EXERCISE REQUIREMENTS -
Every line in the records below with the string "prêt" is to be copied out.

(DATASET EXTRACT)

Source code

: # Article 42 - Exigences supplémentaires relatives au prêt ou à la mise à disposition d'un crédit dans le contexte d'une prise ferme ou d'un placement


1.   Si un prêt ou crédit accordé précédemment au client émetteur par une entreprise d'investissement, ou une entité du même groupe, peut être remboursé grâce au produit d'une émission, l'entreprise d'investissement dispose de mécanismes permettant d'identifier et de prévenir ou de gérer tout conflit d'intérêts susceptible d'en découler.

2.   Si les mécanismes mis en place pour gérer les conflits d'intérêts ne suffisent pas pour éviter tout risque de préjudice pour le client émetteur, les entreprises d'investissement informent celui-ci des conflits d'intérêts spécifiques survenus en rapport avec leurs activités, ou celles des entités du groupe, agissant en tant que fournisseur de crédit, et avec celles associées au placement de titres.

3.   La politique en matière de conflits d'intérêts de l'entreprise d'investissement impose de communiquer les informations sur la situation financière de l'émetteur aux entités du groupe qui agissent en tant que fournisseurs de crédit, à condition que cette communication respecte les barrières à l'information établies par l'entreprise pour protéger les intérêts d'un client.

(End DATASET EXTRACT)

EXPECTED OUTPUT -
: # Article 42 - Exigences supplémentaires relatives au prêt ou à la mise à disposition d'un crédit dans le contexte d'une prise ferme ou d'un placement
1.   Si un prêt ou crédit accordé précédemment au client émetteur par une entreprise d'investissement, ou une entité du même groupe, peut être remboursé grâce au produit d'une émission, l'entreprise d'investissement dispose de mécanismes permettant d'identifier et de prévenir ou de gérer tout conflit d'intérêts susceptible d'en découler.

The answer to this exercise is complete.